Task objective:
Your answer should consist of every line in the records that holds "xrightarrow".
------------
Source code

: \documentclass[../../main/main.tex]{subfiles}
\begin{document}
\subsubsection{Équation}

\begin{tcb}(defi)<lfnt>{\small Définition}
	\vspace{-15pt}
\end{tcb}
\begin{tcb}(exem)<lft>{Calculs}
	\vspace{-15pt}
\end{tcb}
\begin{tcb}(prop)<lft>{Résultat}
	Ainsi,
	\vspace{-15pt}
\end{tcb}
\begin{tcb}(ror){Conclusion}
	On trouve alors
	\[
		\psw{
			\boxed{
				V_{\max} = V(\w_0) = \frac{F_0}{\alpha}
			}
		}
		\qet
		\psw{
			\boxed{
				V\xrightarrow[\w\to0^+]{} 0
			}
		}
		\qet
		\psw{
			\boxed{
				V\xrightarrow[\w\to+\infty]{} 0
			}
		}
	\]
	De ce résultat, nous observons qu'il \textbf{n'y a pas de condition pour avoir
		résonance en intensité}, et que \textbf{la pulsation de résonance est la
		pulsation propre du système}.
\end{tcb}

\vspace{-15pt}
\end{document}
------------
Output for this task:
				V\xrightarrow[\w\to0^+]{} 0
				V\xrightarrow[\w\to+\infty]{} 0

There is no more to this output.